* **INPUT MATERIAL**:
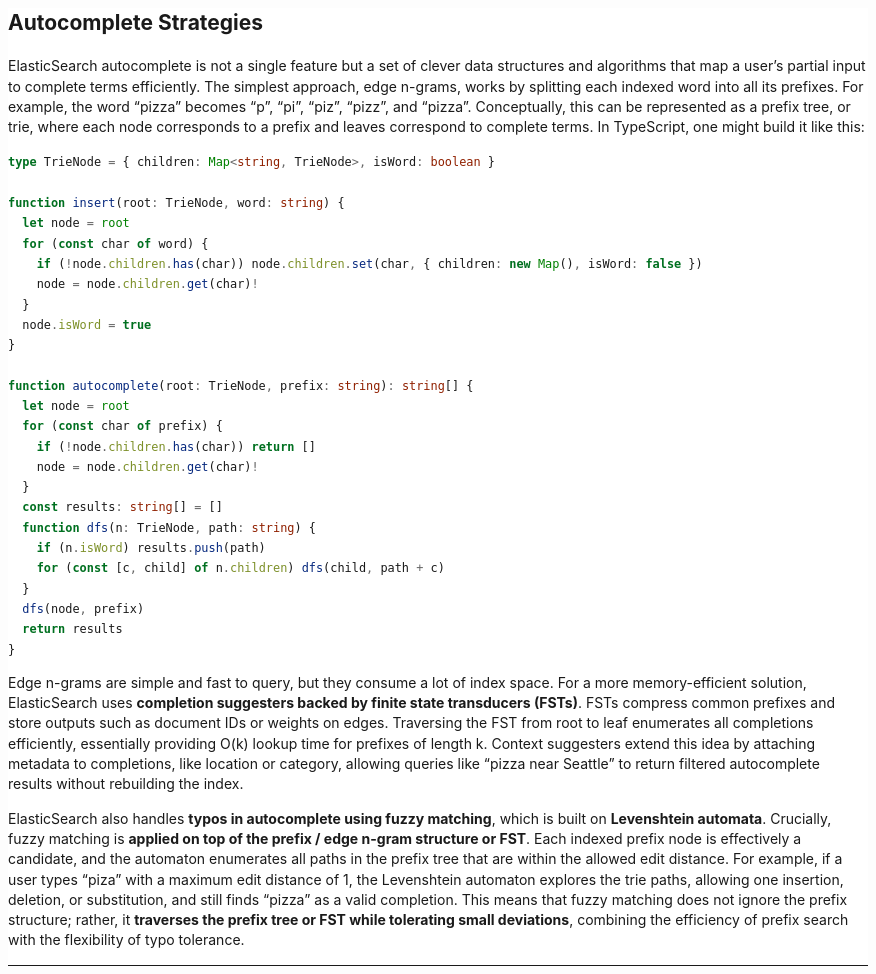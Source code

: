 
## Autocomplete Strategies

ElasticSearch autocomplete is not a single feature but a set of clever data structures and algorithms that map a user’s partial input to complete terms efficiently. The simplest approach, edge n-grams, works by splitting each indexed word into all its prefixes. For example, the word “pizza” becomes “p”, “pi”, “piz”, “pizz”, and “pizza”. Conceptually, this can be represented as a prefix tree, or trie, where each node corresponds to a prefix and leaves correspond to complete terms. In TypeScript, one might build it like this:

```ts
type TrieNode = { children: Map<string, TrieNode>, isWord: boolean }

function insert(root: TrieNode, word: string) {
  let node = root
  for (const char of word) {
    if (!node.children.has(char)) node.children.set(char, { children: new Map(), isWord: false })
    node = node.children.get(char)!
  }
  node.isWord = true
}

function autocomplete(root: TrieNode, prefix: string): string[] {
  let node = root
  for (const char of prefix) {
    if (!node.children.has(char)) return []
    node = node.children.get(char)!
  }
  const results: string[] = []
  function dfs(n: TrieNode, path: string) {
    if (n.isWord) results.push(path)
    for (const [c, child] of n.children) dfs(child, path + c)
  }
  dfs(node, prefix)
  return results
}
```

Edge n-grams are simple and fast to query, but they consume a lot of index space. For a more memory-efficient solution, ElasticSearch uses **completion suggesters backed by finite state transducers (FSTs)**. FSTs compress common prefixes and store outputs such as document IDs or weights on edges. Traversing the FST from root to leaf enumerates all completions efficiently, essentially providing O(k) lookup time for prefixes of length k. Context suggesters extend this idea by attaching metadata to completions, like location or category, allowing queries like “pizza near Seattle” to return filtered autocomplete results without rebuilding the index.


ElasticSearch also handles **typos in autocomplete using fuzzy matching**, which is built on **Levenshtein automata**. Crucially, fuzzy matching is **applied on top of the prefix / edge n-gram structure or FST**. Each indexed prefix node is effectively a candidate, and the automaton enumerates all paths in the prefix tree that are within the allowed edit distance. For example, if a user types “piza” with a maximum edit distance of 1, the Levenshtein automaton explores the trie paths, allowing one insertion, deletion, or substitution, and still finds “pizza” as a valid completion. This means that fuzzy matching does not ignore the prefix structure; rather, it **traverses the prefix tree or FST while tolerating small deviations**, combining the efficiency of prefix search with the flexibility of typo tolerance.

---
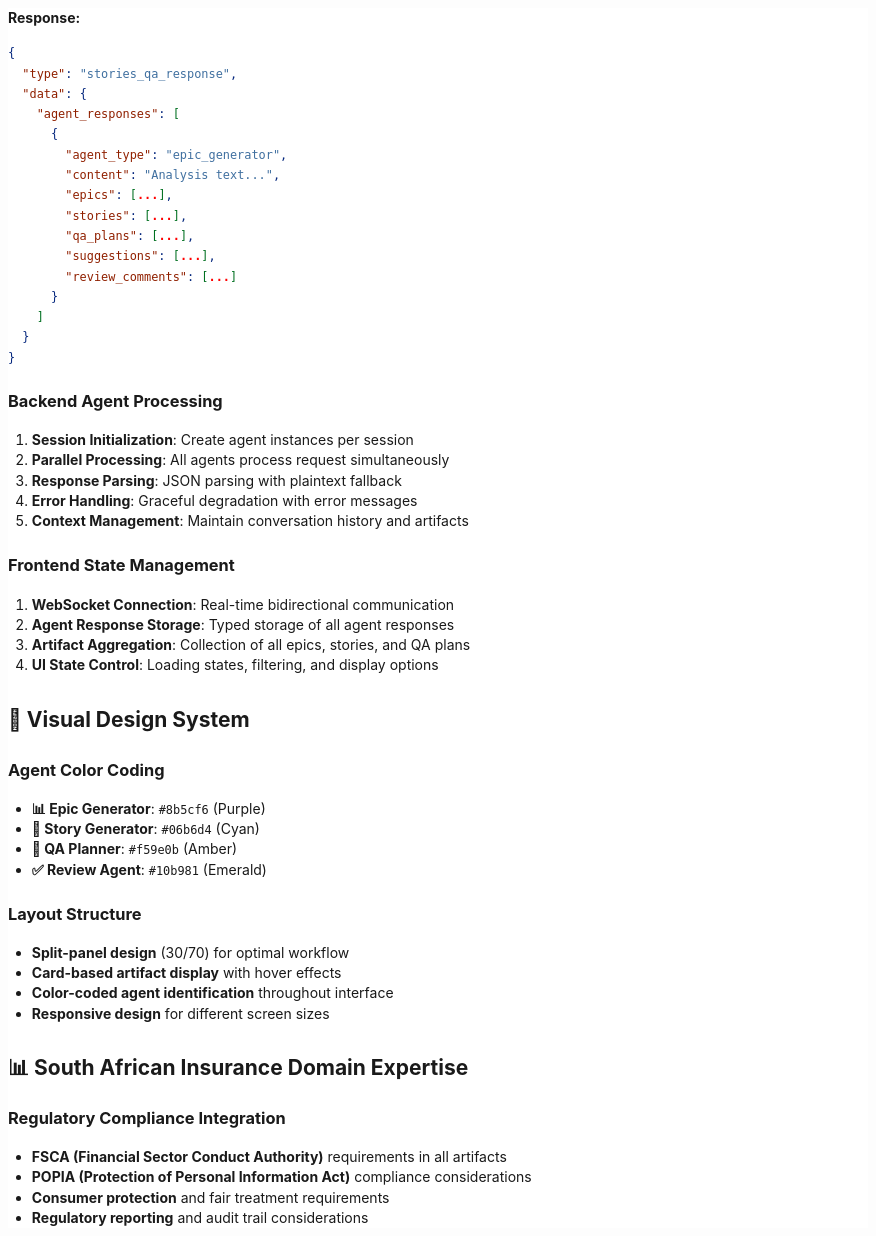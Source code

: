 **Response:**
```json
{
  "type": "stories_qa_response",
  "data": {
    "agent_responses": [
      {
        "agent_type": "epic_generator",
        "content": "Analysis text...",
        "epics": [...],
        "stories": [...],
        "qa_plans": [...],
        "suggestions": [...],
        "review_comments": [...]
      }
    ]
  }
}
```

### **Backend Agent Processing**
1. **Session Initialization**: Create agent instances per session
2. **Parallel Processing**: All agents process request simultaneously  
3. **Response Parsing**: JSON parsing with plaintext fallback
4. **Error Handling**: Graceful degradation with error messages
5. **Context Management**: Maintain conversation history and artifacts

### **Frontend State Management**
1. **WebSocket Connection**: Real-time bidirectional communication
2. **Agent Response Storage**: Typed storage of all agent responses
3. **Artifact Aggregation**: Collection of all epics, stories, and QA plans
4. **UI State Control**: Loading states, filtering, and display options

## 🎨 **Visual Design System**

### **Agent Color Coding**
- **📊 Epic Generator**: `#8b5cf6` (Purple)
- **📝 Story Generator**: `#06b6d4` (Cyan) 
- **🧪 QA Planner**: `#f59e0b` (Amber)
- **✅ Review Agent**: `#10b981` (Emerald)

### **Layout Structure**
- **Split-panel design** (30/70) for optimal workflow
- **Card-based artifact display** with hover effects
- **Color-coded agent identification** throughout interface
- **Responsive design** for different screen sizes

## 📊 **South African Insurance Domain Expertise**

### **Regulatory Compliance Integration**
- **FSCA (Financial Sector Conduct Authority)** requirements in all artifacts
- **POPIA (Protection of Personal Information Act)** compliance considerations
- **Consumer protection** and fair treatment requirements
- **Regulatory reporting** and audit trail considerations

* **WHAT THE EXERCISE ASKS**: Repeat exactly the lines above from the line that contains "- **FSCA (Financial" through the end. Include both of these ends; leave out everything else.

* **EXERCISE OUTPUT**:
- **FSCA (Financial Sector Conduct Authority)** requirements in all artifacts
- **POPIA (Protection of Personal Information Act)** compliance considerations
- **Consumer protection** and fair treatment requirements
- **Regulatory reporting** and audit trail considerations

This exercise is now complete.